**BRIEF**
Write the listing below out again in full, dropping its pictures.

==============================

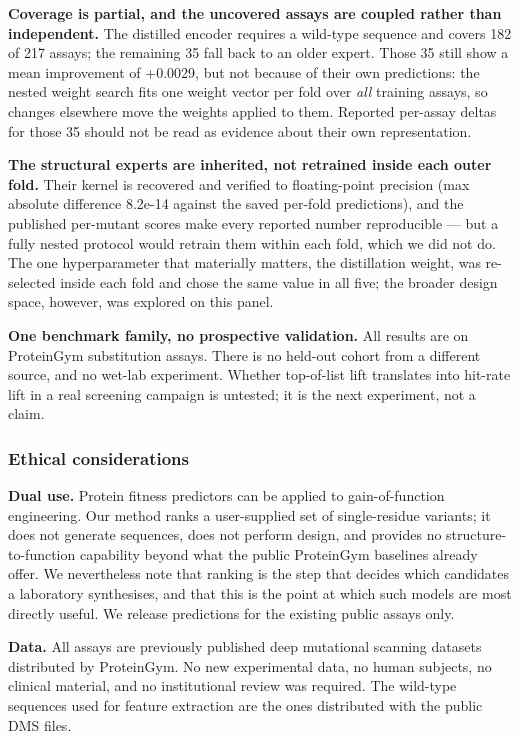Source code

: \documentclass{article}
\begin{document}
\textbf{Coverage is partial, and the uncovered assays are coupled rather than independent.} The distilled
encoder requires a wild-type sequence and covers 182 of 217 assays; the remaining 35 fall back to an
older expert. Those 35 still show a mean improvement of +0.0029, but not because of their own
predictions: the nested weight search fits one weight vector per fold over \emph{all} training assays, so
changes elsewhere move the weights applied to them. Reported per-assay deltas for those 35 should not
be read as evidence about their own representation.

\textbf{The structural experts are inherited, not retrained inside each outer fold.} Their kernel is
recovered and verified to floating-point precision (max absolute difference 8.2e-14 against the saved
per-fold predictions), and the published per-mutant scores make every reported number reproducible ---
but a fully nested protocol would retrain them within each fold, which we did not do. The one
hyperparameter that materially matters, the distillation weight, was re-selected inside each fold and
chose the same value in all five; the broader design space, however, was explored on this panel.

\textbf{One benchmark family, no prospective validation.} All results are on ProteinGym substitution
assays. There is no held-out cohort from a different source, and no wet-lab experiment. Whether
top-of-list lift translates into hit-rate lift in a real screening campaign is untested; it is the
next experiment, not a claim.

\subsubsection*{Ethical considerations}\label{ethical-considerations}

\textbf{Dual use.} Protein fitness predictors can be applied to gain-of-function engineering. Our method
ranks a user-supplied set of single-residue variants; it does not generate sequences, does not perform
design, and provides no structure-to-function capability beyond what the public ProteinGym baselines
already offer. We nevertheless note that ranking is the step that decides which candidates a laboratory
synthesises, and that this is the point at which such models are most directly useful. We release
predictions for the existing public assays only.

\textbf{Data.} All assays are previously published deep mutational scanning datasets distributed by
ProteinGym. No new experimental data, no human subjects, no clinical material, and no institutional
review was required. The wild-type sequences used for feature extraction are the ones distributed with
the public DMS files.
\end{document}

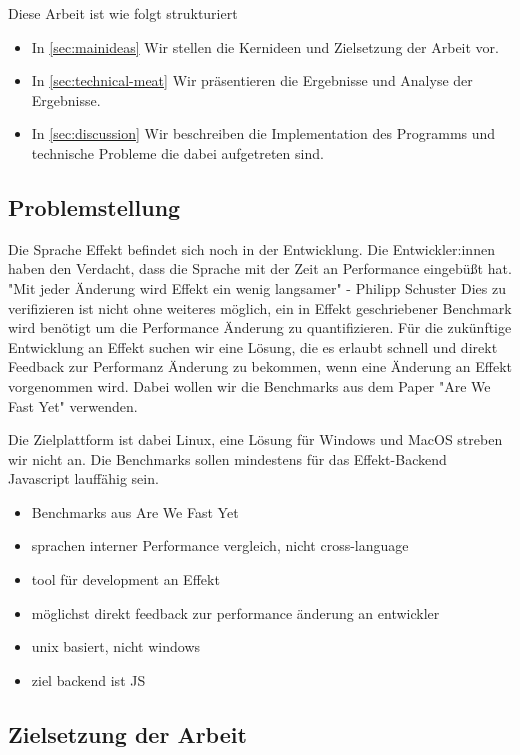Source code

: \medskip
Diese Arbeit ist wie folgt strukturiert
\begin{itemize}
    \item In \cref{sec:mainideas} Wir stellen die Kernideen und Zielsetzung der Arbeit vor.
    \item In \cref{sec:technical-meat} Wir präsentieren die Ergebnisse und Analyse der Ergebnisse.
    \item In \cref{sec:discussion} Wir beschreiben die Implementation des Programms und technische Probleme die dabei aufgetreten sind.
\end{itemize}

\subsection{ Problemstellung }
Die Sprache Effekt befindet sich noch in der Entwicklung. Die Entwickler:innen haben den Verdacht, dass die Sprache mit der Zeit an Performance eingebüßt hat.
"Mit jeder Änderung wird Effekt ein wenig langsamer" - Philipp Schuster
Dies zu verifizieren ist nicht ohne weiteres möglich, ein in Effekt geschriebener Benchmark wird benötigt um die Performance Änderung zu quantifizieren.
Für die zukünftige Entwicklung an Effekt suchen wir eine Lösung, die es erlaubt schnell und direkt Feedback zur Performanz Änderung zu bekommen, wenn eine Änderung an Effekt vorgenommen wird.
Dabei wollen wir die Benchmarks aus dem Paper "Are We Fast Yet" verwenden.

Die Zielplattform ist dabei Linux, eine Lösung für Windows und MacOS streben wir nicht an.
Die Benchmarks sollen mindestens für das Effekt-Backend Javascript lauffähig sein.

\begin{itemize}
    \item Benchmarks aus Are We Fast Yet
    \item sprachen interner Performance vergleich, nicht cross-language
    \item tool für development an Effekt
    \item möglichst direkt feedback zur performance änderung an entwickler
    \item unix basiert, nicht windows
    \item ziel backend ist JS
\end{itemize}

\subsection{ Zielsetzung der Arbeit}

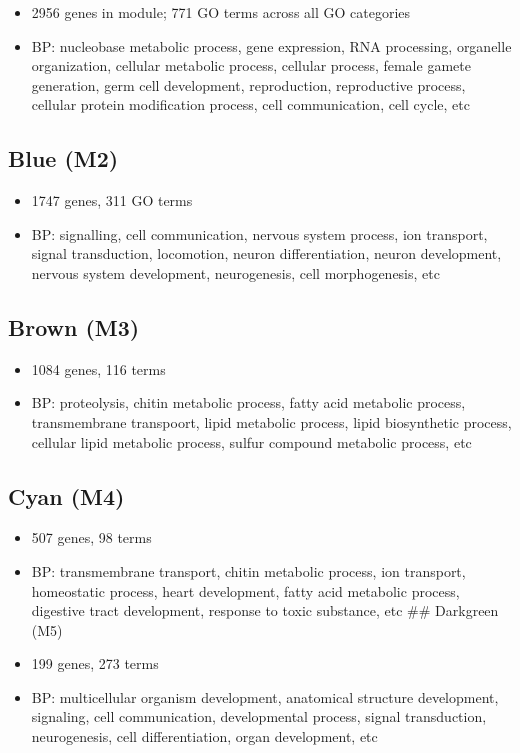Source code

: \documentclass[]{article}
\providecommand{\tightlist}{%
  \setlength{\itemsep}{0pt}\setlength{\parskip}{0pt}}
\begin{document}
\begin{itemize}
\tightlist
\item
  2956 genes in module; 771 GO terms across all GO categories
\item
  BP: nucleobase metabolic process, gene expression, RNA processing,
  organelle organization, cellular metabolic process, cellular process,
  female gamete generation, germ cell development, reproduction,
  reproductive process, cellular protein modification process, cell
  communication, cell cycle, etc
\end{itemize}

\hypertarget{blue-m2}{%
\subsection{Blue (M2)}\label{blue-m2}}

\begin{itemize}
\tightlist
\item
  1747 genes, 311 GO terms
\item
  BP: signalling, cell communication, nervous system process, ion
  transport, signal transduction, locomotion, neuron differentiation,
  neuron development, nervous system development, neurogenesis, cell
  morphogenesis, etc
\end{itemize}

\hypertarget{brown-m3}{%
\subsection{Brown (M3)}\label{brown-m3}}

\begin{itemize}
\tightlist
\item
  1084 genes, 116 terms
\item
  BP: proteolysis, chitin metabolic process, fatty acid metabolic
  process, transmembrane transpoort, lipid metabolic process, lipid
  biosynthetic process, cellular lipid metabolic process, sulfur
  compound metabolic process, etc
\end{itemize}

\hypertarget{cyan-m4}{%
\subsection{Cyan (M4)}\label{cyan-m4}}

\begin{itemize}
\tightlist
\item
  507 genes, 98 terms
\item
  BP: transmembrane transport, chitin metabolic process, ion transport,
  homeostatic process, heart development, fatty acid metabolic process,
  digestive tract development, response to toxic substance, etc \#\#
  Darkgreen (M5)
\item
  199 genes, 273 terms
\item
  BP: multicellular organism development, anatomical structure
  development, signaling, cell communication, developmental process,
  signal transduction, neurogenesis, cell differentiation, organ
  development, etc
\end{itemize}
\end{document}
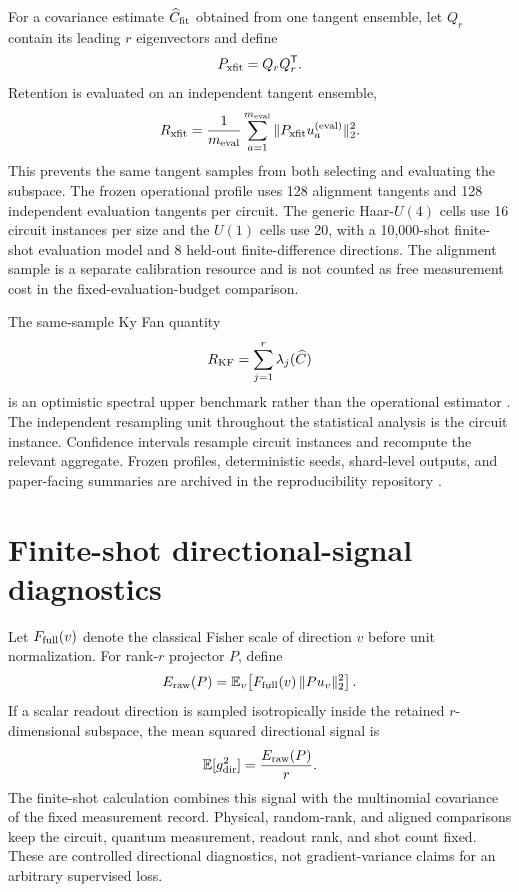 \documentclass[ASNA,twocolumn]{USG}
\begin{document}
For a covariance estimate $\widehat C_{\rm fit}$ obtained from one tangent ensemble, let $Q_r$ contain its leading $r$ eigenvectors and define
\begin{equation}
P_{\rm xfit}=Q_rQ_r^{\mathsf T}.
\end{equation}
Retention is evaluated on an independent tangent ensemble,
\begin{equation}
 R_{\rm xfit}=\frac1{m_{\rm eval}}\sum_{a=1}^{m_{\rm eval}}
\|P_{\rm xfit}u_a^{\rm(eval)}\|_2^2.
\label{eq:si-crossfit}
\end{equation}
This prevents the same tangent samples from both selecting and evaluating the subspace. The frozen operational profile uses 128 alignment tangents and 128 independent evaluation tangents per circuit. The generic Haar-$U(4)$ cells use 16 circuit instances per size and the $U(1)$ cells use 20, with a 10,000-shot finite-shot evaluation model and 8 held-out finite-difference directions. The alignment sample is a separate calibration resource and is not counted as free measurement cost in the fixed-evaluation-budget comparison.

The same-sample Ky Fan quantity
\begin{equation}
R_{\rm KF}=\sum_{j=1}^r\lambda_j(\widehat C)
\end{equation}
is an optimistic spectral upper benchmark rather than the operational estimator \cite{KyFan1949}. The independent resampling unit throughout the statistical analysis is the circuit instance. Confidence intervals resample circuit instances and recompute the relevant aggregate. Frozen profiles, deterministic seeds, shard-level outputs, and paper-facing summaries are archived in the reproducibility repository \cite{AitHaddou2026MeasurementAccessible}.

\section{Finite-shot directional-signal diagnostics}

Let $F_{\rm full}(v)$ denote the classical Fisher scale of direction $v$ before unit normalization. For rank-$r$ projector $P$, define
\begin{equation}
E_{\rm raw}(P)=\mathbb E_v\!\left[F_{\rm full}(v)\,\|Pu_v\|_2^2\right].
\label{eq:si-raw-energy}
\end{equation}
If a scalar readout direction is sampled isotropically inside the retained $r$-dimensional subspace, the mean squared directional signal is
\begin{equation}
\mathbb E[g_{\rm dir}^2]=\frac{E_{\rm raw}(P)}{r}.
\label{eq:si-dir-signal}
\end{equation}
The finite-shot calculation combines this signal with the multinomial covariance of the fixed measurement record. Physical, random-rank, and aligned comparisons keep the circuit, quantum measurement, readout rank, and shot count fixed. These are controlled directional diagnostics, not gradient-variance claims for an arbitrary supervised loss.
\end{document}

==============================

**ANSWER SECTION**
Source code

: \documentclass{article}
\begin{document}
\textbf{Coverage is partial, and the uncovered assays are coupled rather than independent.} The distilled
encoder requires a wild-type sequence and covers 182 of 217 assays; the remaining 35 fall back to an
older expert. Those 35 still show a mean improvement of +0.0029, but not because of their own
predictions: the nested weight search fits one weight vector per fold over \emph{all} training assays, so
changes elsewhere move the weights applied to them. Reported per-assay deltas for those 35 should not
be read as evidence about their own representation.

\textbf{The structural experts are inherited, not retrained inside each outer fold.} Their kernel is
recovered and verified to floating-point precision (max absolute difference 8.2e-14 against the saved
per-fold predictions), and the published per-mutant scores make every reported number reproducible ---
but a fully nested protocol would retrain them within each fold, which we did not do. The one
hyperparameter that materially matters, the distillation weight, was re-selected inside each fold and
chose the same value in all five; the broader design space, however, was explored on this panel.

\textbf{One benchmark family, no prospective validation.} All results are on ProteinGym substitution
assays. There is no held-out cohort from a different source, and no wet-lab experiment. Whether
top-of-list lift translates into hit-rate lift in a real screening campaign is untested; it is the
next experiment, not a claim.

\subsubsection*{Ethical considerations}\label{ethical-considerations}

\textbf{Dual use.} Protein fitness predictors can be applied to gain-of-function engineering. Our method
ranks a user-supplied set of single-residue variants; it does not generate sequences, does not perform
design, and provides no structure-to-function capability beyond what the public ProteinGym baselines
already offer. We nevertheless note that ranking is the step that decides which candidates a laboratory
synthesises, and that this is the point at which such models are most directly useful. We release
predictions for the existing public assays only.

\textbf{Data.} All assays are previously published deep mutational scanning datasets distributed by
ProteinGym. No new experimental data, no human subjects, no clinical material, and no institutional
review was required. The wild-type sequences used for feature extraction are the ones distributed with
the public DMS files.
\end{document}

Source code

: \medskip
Diese Arbeit ist wie folgt strukturiert
\begin{itemize}
    \item In \cref{sec:mainideas} Wir stellen die Kernideen und Zielsetzung der Arbeit vor.
    \item In \cref{sec:technical-meat} Wir präsentieren die Ergebnisse und Analyse der Ergebnisse.
    \item In \cref{sec:discussion} Wir beschreiben die Implementation des Programms und technische Probleme die dabei aufgetreten sind.
\end{itemize}

\subsection{ Problemstellung }
Die Sprache Effekt befindet sich noch in der Entwicklung. Die Entwickler:innen haben den Verdacht, dass die Sprache mit der Zeit an Performance eingebüßt hat.
"Mit jeder Änderung wird Effekt ein wenig langsamer" - Philipp Schuster
Dies zu verifizieren ist nicht ohne weiteres möglich, ein in Effekt geschriebener Benchmark wird benötigt um die Performance Änderung zu quantifizieren.
Für die zukünftige Entwicklung an Effekt suchen wir eine Lösung, die es erlaubt schnell und direkt Feedback zur Performanz Änderung zu bekommen, wenn eine Änderung an Effekt vorgenommen wird.
Dabei wollen wir die Benchmarks aus dem Paper "Are We Fast Yet" verwenden.

Die Zielplattform ist dabei Linux, eine Lösung für Windows und MacOS streben wir nicht an.
Die Benchmarks sollen mindestens für das Effekt-Backend Javascript lauffähig sein.

\begin{itemize}
    \item Benchmarks aus Are We Fast Yet
    \item sprachen interner Performance vergleich, nicht cross-language
    \item tool für development an Effekt
    \item möglichst direkt feedback zur performance änderung an entwickler
    \item unix basiert, nicht windows
    \item ziel backend ist JS
\end{itemize}

\subsection{ Zielsetzung der Arbeit}

Source code

: \documentclass[]{article}
\providecommand{\tightlist}{%
  \setlength{\itemsep}{0pt}\setlength{\parskip}{0pt}}
\begin{document}
\begin{itemize}
\tightlist
\item
  2956 genes in module; 771 GO terms across all GO categories
\item
  BP: nucleobase metabolic process, gene expression, RNA processing,
  organelle organization, cellular metabolic process, cellular process,
  female gamete generation, germ cell development, reproduction,
  reproductive process, cellular protein modification process, cell
  communication, cell cycle, etc
\end{itemize}

\hypertarget{blue-m2}{%
\subsection{Blue (M2)}\label{blue-m2}}

\begin{itemize}
\tightlist
\item
  1747 genes, 311 GO terms
\item
  BP: signalling, cell communication, nervous system process, ion
  transport, signal transduction, locomotion, neuron differentiation,
  neuron development, nervous system development, neurogenesis, cell
  morphogenesis, etc
\end{itemize}

\hypertarget{brown-m3}{%
\subsection{Brown (M3)}\label{brown-m3}}

\begin{itemize}
\tightlist
\item
  1084 genes, 116 terms
\item
  BP: proteolysis, chitin metabolic process, fatty acid metabolic
  process, transmembrane transpoort, lipid metabolic process, lipid
  biosynthetic process, cellular lipid metabolic process, sulfur
  compound metabolic process, etc
\end{itemize}

\hypertarget{cyan-m4}{%
\subsection{Cyan (M4)}\label{cyan-m4}}

\begin{itemize}
\tightlist
\item
  507 genes, 98 terms
\item
  BP: transmembrane transport, chitin metabolic process, ion transport,
  homeostatic process, heart development, fatty acid metabolic process,
  digestive tract development, response to toxic substance, etc \#\#
  Darkgreen (M5)
\item
  199 genes, 273 terms
\item
  BP: multicellular organism development, anatomical structure
  development, signaling, cell communication, developmental process,
  signal transduction, neurogenesis, cell differentiation, organ
  development, etc
\end{itemize}
\end{document}
 \documentclass[ASNA,twocolumn]{USG}
\begin{document}
For a covariance estimate $\widehat C_{\rm fit}$ obtained from one tangent ensemble, let $Q_r$ contain its leading $r$ eigenvectors and define
\begin{equation}
P_{\rm xfit}=Q_rQ_r^{\mathsf T}.
\end{equation}
Retention is evaluated on an independent tangent ensemble,
\begin{equation}
 R_{\rm xfit}=\frac1{m_{\rm eval}}\sum_{a=1}^{m_{\rm eval}}
\|P_{\rm xfit}u_a^{\rm(eval)}\|_2^2.
\label{eq:si-crossfit}
\end{equation}
This prevents the same tangent samples from both selecting and evaluating the subspace. The frozen operational profile uses 128 alignment tangents and 128 independent evaluation tangents per circuit. The generic Haar-$U(4)$ cells use 16 circuit instances per size and the $U(1)$ cells use 20, with a 10,000-shot finite-shot evaluation model and 8 held-out finite-difference directions. The alignment sample is a separate calibration resource and is not counted as free measurement cost in the fixed-evaluation-budget comparison.

The same-sample Ky Fan quantity
\begin{equation}
R_{\rm KF}=\sum_{j=1}^r\lambda_j(\widehat C)
\end{equation}
is an optimistic spectral upper benchmark rather than the operational estimator \cite{KyFan1949}. The independent resampling unit throughout the statistical analysis is the circuit instance. Confidence intervals resample circuit instances and recompute the relevant aggregate. Frozen profiles, deterministic seeds, shard-level outputs, and paper-facing summaries are archived in the reproducibility repository \cite{AitHaddou2026MeasurementAccessible}.

\section{Finite-shot directional-signal diagnostics}

Let $F_{\rm full}(v)$ denote the classical Fisher scale of direction $v$ before unit normalization. For rank-$r$ projector $P$, define
\begin{equation}
E_{\rm raw}(P)=\mathbb E_v\!\left[F_{\rm full}(v)\,\|Pu_v\|_2^2\right].
\label{eq:si-raw-energy}
\end{equation}
If a scalar readout direction is sampled isotropically inside the retained $r$-dimensional subspace, the mean squared directional signal is
\begin{equation}
\mathbb E[g_{\rm dir}^2]=\frac{E_{\rm raw}(P)}{r}.
\label{eq:si-dir-signal}
\end{equation}
The finite-shot calculation combines this signal with the multinomial covariance of the fixed measurement record. Physical, random-rank, and aligned comparisons keep the circuit, quantum measurement, readout rank, and shot count fixed. These are controlled directional diagnostics, not gradient-variance claims for an arbitrary supervised loss.
\end{document}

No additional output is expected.